→ Exercise
Would you give the records below again, exactly and completely?

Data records
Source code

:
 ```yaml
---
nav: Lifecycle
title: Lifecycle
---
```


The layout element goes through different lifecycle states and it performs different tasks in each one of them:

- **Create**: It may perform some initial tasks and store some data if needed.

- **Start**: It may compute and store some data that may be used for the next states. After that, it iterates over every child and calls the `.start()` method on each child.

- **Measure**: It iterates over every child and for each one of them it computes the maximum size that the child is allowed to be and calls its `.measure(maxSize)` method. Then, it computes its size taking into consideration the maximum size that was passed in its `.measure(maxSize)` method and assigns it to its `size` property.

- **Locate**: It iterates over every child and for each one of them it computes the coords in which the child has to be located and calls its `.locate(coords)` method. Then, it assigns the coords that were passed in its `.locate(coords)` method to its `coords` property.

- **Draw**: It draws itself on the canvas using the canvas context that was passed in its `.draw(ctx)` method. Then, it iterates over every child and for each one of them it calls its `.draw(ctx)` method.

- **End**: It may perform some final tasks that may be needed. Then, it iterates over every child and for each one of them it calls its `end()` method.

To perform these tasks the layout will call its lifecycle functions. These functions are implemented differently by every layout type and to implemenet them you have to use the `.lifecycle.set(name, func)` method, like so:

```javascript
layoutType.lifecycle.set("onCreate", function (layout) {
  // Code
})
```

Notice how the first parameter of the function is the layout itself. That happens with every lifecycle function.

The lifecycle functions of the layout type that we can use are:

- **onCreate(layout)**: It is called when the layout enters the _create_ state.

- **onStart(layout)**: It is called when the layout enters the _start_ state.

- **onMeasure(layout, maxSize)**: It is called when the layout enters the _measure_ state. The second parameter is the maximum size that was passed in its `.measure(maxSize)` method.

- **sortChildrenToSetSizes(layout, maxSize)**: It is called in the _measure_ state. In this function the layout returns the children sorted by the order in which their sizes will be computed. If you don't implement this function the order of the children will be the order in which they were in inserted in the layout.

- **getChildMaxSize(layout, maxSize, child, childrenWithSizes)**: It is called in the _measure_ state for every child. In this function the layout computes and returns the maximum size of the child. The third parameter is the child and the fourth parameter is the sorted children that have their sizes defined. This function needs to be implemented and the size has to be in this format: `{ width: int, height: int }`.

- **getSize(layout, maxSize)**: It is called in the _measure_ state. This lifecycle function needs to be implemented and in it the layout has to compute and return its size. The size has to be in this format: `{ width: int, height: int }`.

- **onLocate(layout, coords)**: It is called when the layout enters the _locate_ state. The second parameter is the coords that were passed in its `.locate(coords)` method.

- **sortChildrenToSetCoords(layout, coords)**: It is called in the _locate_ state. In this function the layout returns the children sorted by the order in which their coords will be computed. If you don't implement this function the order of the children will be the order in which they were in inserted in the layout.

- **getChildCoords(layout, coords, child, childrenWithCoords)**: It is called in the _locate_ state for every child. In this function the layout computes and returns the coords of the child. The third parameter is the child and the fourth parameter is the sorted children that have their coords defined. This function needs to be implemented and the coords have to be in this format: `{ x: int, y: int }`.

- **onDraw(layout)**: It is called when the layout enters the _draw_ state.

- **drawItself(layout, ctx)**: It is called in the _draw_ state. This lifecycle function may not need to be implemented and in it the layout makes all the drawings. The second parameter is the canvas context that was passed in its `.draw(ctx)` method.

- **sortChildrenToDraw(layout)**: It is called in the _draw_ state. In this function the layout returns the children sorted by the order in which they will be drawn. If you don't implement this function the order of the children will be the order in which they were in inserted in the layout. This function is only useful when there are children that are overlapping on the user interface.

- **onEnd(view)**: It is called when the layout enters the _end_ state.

→ Written answer
Source code

:
 ```yaml
---
nav: Lifecycle
title: Lifecycle
---
```


The layout element goes through different lifecycle states and it performs different tasks in each one of them:

- **Create**: It may perform some initial tasks and store some data if needed.

- **Start**: It may compute and store some data that may be used for the next states. After that, it iterates over every child and calls the `.start()` method on each child.

- **Measure**: It iterates over every child and for each one of them it computes the maximum size that the child is allowed to be and calls its `.measure(maxSize)` method. Then, it computes its size taking into consideration the maximum size that was passed in its `.measure(maxSize)` method and assigns it to its `size` property.

- **Locate**: It iterates over every child and for each one of them it computes the coords in which the child has to be located and calls its `.locate(coords)` method. Then, it assigns the coords that were passed in its `.locate(coords)` method to its `coords` property.

- **Draw**: It draws itself on the canvas using the canvas context that was passed in its `.draw(ctx)` method. Then, it iterates over every child and for each one of them it calls its `.draw(ctx)` method.

- **End**: It may perform some final tasks that may be needed. Then, it iterates over every child and for each one of them it calls its `end()` method.

To perform these tasks the layout will call its lifecycle functions. These functions are implemented differently by every layout type and to implemenet them you have to use the `.lifecycle.set(name, func)` method, like so:

```javascript
layoutType.lifecycle.set("onCreate", function (layout) {
  // Code
})
```

Notice how the first parameter of the function is the layout itself. That happens with every lifecycle function.

The lifecycle functions of the layout type that we can use are:

- **onCreate(layout)**: It is called when the layout enters the _create_ state.

- **onStart(layout)**: It is called when the layout enters the _start_ state.

- **onMeasure(layout, maxSize)**: It is called when the layout enters the _measure_ state. The second parameter is the maximum size that was passed in its `.measure(maxSize)` method.

- **sortChildrenToSetSizes(layout, maxSize)**: It is called in the _measure_ state. In this function the layout returns the children sorted by the order in which their sizes will be computed. If you don't implement this function the order of the children will be the order in which they were in inserted in the layout.

- **getChildMaxSize(layout, maxSize, child, childrenWithSizes)**: It is called in the _measure_ state for every child. In this function the layout computes and returns the maximum size of the child. The third parameter is the child and the fourth parameter is the sorted children that have their sizes defined. This function needs to be implemented and the size has to be in this format: `{ width: int, height: int }`.

- **getSize(layout, maxSize)**: It is called in the _measure_ state. This lifecycle function needs to be implemented and in it the layout has to compute and return its size. The size has to be in this format: `{ width: int, height: int }`.

- **onLocate(layout, coords)**: It is called when the layout enters the _locate_ state. The second parameter is the coords that were passed in its `.locate(coords)` method.

- **sortChildrenToSetCoords(layout, coords)**: It is called in the _locate_ state. In this function the layout returns the children sorted by the order in which their coords will be computed. If you don't implement this function the order of the children will be the order in which they were in inserted in the layout.

- **getChildCoords(layout, coords, child, childrenWithCoords)**: It is called in the _locate_ state for every child. In this function the layout computes and returns the coords of the child. The third parameter is the child and the fourth parameter is the sorted children that have their coords defined. This function needs to be implemented and the coords have to be in this format: `{ x: int, y: int }`.

- **onDraw(layout)**: It is called when the layout enters the _draw_ state.

- **drawItself(layout, ctx)**: It is called in the _draw_ state. This lifecycle function may not need to be implemented and in it the layout makes all the drawings. The second parameter is the canvas context that was passed in its `.draw(ctx)` method.

- **sortChildrenToDraw(layout)**: It is called in the _draw_ state. In this function the layout returns the children sorted by the order in which they will be drawn. If you don't implement this function the order of the children will be the order in which they were in inserted in the layout. This function is only useful when there are children that are overlapping on the user interface.

- **onEnd(view)**: It is called when the layout enters the _end_ state.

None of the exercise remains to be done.